The dinner started well, if a little tricky for me as we all politely chit chatted and I got accustomed to making eye contact with both Terrence and Rohini. It’s always a challenge for me, but I’m more comfortable asking elderly people to tell me about their lives than trying to make conversation with my peers. There’s been a void in my life for guidance from someone I respect and I went to dinner hoping to come away inspired and maybe feeling honoured to have been in their company for a couple of hours. Instead I left feeling utterly disappointed. Flabbergasted at first, then disappointed. So, where did it go wrong? It was apparent from the start that Terrence liked to talk about his adventures and projects and we were a willing audience. He’s done many amazing things. We asked him how it came to be that he was able to do everything he had done. I wanted to know what his motivation was in the beginning – was he certain of what he was meant to do and and where did he get the cash to kick start it all? We heard his magic beans story of good fortune and bad and it was really quite something. Rohini had made an Southern Indian dahl with rice and poppodoms. We sat in a garden room overlooking their gorgeous leafy green garden with huge trees and shrubs – it had a very colonial feel, almost like we were actually in India. Terrence sat in a chair I suspect was his usual seat from where he purveyed the world with his hands clasped in a contemplative playful stance like a jolly king. I told him about the course I am working on to promote kindness as a way of life, but he was skeptical. He didn’t think that kindness could be taught so I tried to explain that the course was more about raising questions that encourage people to make kinder choices in their lives rather than dictate how they should behave. He was quick to play devil’s advocate. There were a few awkward moments like when he referred to Rohini as being his coloured wife, and Paul and I exchanged glances. But there were also endearing moments of them being very cute together and clearly very loving but at the demise of the evening, they were quick to clasp their hands together in what looked a little like delight at having upset us and claimed that our distress was a sign of their victory over us. What was their victory? Well, let me tell you.

The topic of veganism finally came up as we were finishing the last bits of dahl and rice on our plates and praising Rohini for her cooking (although Paul didn’t like it and didn’t eat much). Terrence had a bizarre way of saying veganism, pronouncing it vayganism which disarmed me slightly as I had to swallow the urge to correct him. But I remained polite and nodded and listened while he said that it was all a fad. I asked him what his thoughts were on climate change and he said that too was a fad, and that when he was a young man, his life expectancy was 25 because of predictions of the hydrogen bomb being used. He asked Paul how long he had been vegan, and when he answered about two years he exclaimed: “Ha!” and said “Try being something for your whole life!”

Terrence then went on to talk about deforestation and that it needed to stop, but just as I was about to delight that we agreed on something, he then blamed the deforestation on the need for soy bean crops for vegetarians.
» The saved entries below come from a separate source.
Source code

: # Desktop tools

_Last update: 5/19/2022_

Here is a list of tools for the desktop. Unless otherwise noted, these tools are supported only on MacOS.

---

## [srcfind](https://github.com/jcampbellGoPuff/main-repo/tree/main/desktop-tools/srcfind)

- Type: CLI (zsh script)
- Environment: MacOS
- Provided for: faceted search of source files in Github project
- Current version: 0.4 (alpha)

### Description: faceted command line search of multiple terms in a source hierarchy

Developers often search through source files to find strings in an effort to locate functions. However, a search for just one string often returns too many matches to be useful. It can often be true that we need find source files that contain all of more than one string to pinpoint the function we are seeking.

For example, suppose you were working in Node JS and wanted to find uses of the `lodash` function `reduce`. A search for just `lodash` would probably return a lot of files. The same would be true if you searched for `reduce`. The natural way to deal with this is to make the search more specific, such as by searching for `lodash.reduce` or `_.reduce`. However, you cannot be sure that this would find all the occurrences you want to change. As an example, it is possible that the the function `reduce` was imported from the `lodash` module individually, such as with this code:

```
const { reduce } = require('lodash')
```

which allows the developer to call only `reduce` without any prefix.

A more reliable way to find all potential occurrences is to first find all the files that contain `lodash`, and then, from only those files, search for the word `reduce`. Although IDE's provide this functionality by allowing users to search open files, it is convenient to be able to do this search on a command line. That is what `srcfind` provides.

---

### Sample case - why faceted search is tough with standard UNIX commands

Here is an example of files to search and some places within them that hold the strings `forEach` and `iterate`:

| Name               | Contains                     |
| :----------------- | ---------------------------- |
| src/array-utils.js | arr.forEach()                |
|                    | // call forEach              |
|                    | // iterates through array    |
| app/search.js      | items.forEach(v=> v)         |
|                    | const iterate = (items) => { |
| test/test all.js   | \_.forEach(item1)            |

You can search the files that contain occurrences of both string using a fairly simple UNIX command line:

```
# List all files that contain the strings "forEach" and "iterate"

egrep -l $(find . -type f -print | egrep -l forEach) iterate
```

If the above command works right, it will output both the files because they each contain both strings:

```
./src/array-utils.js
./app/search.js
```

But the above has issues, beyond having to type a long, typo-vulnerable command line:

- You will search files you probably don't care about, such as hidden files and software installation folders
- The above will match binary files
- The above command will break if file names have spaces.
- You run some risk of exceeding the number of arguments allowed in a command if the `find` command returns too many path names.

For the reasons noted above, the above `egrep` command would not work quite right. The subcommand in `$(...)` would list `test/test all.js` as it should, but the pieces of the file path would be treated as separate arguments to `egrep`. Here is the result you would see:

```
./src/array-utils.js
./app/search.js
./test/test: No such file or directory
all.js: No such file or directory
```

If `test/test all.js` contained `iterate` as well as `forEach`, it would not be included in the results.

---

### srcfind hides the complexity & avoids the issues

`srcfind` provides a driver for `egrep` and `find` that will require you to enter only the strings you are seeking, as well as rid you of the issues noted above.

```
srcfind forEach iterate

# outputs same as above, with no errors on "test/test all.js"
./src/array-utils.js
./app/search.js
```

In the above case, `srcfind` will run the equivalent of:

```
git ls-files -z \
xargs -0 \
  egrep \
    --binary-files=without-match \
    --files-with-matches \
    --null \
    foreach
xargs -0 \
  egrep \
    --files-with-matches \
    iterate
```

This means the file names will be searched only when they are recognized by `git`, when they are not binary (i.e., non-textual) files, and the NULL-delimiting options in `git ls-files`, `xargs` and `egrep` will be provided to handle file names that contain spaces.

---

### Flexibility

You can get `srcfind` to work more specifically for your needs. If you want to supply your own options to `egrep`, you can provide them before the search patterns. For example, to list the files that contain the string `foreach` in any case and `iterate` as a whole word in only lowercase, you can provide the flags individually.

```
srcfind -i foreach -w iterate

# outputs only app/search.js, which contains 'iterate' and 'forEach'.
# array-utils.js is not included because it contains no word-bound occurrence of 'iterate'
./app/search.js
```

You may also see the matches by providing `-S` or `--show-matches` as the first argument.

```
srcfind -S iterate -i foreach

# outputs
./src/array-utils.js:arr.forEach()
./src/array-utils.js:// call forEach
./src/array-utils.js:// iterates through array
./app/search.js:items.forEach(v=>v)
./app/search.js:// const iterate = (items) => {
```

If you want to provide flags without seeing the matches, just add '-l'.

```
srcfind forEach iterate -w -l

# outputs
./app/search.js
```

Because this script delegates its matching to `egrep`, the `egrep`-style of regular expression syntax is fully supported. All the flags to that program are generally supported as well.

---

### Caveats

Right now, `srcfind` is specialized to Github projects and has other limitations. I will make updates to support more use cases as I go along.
Perhaps he didn’t take kindly to my telling him that approximately 70% of soy bean production is for animal feed to produce meat and if we all stopped eating meat, the need for soy bean production would drop dramatically. “Oh I don’t take any notice of statistics.’ he said. I looked at Paul and our glances confirmed it would be pointless trying to challenge him on this, so I steered the conversation in a different direction that was lighter and less emotive. Looking back over the whole event now, I think this is the point where it went from cheekily challenging to dark. He gave a bizarre speech about how it’s all very well being vegan but if you don’t look within and self reflect you will be cruel to people. You should listen to the divine and reflect and not be cruel to people, he said.  I was about to ask where cruelty to animals came in that but instead I just said ‘Absolutely’ and agreed with him. It should have been a softening moment as our eyes met, but I think now that despite what was being said, he was offended by me. Offended that I agreed with him as well perhaps? I felt his anger, and could see his hatred towards me. It’s almost as if he revealed a lost darkness to me in that look and he knew I saw it. It was a look that let me know whatever I said, he now considered me his adversary. I’ve seen that look in movies so I know that one. I get others confused but there was definite clarity in our opposition.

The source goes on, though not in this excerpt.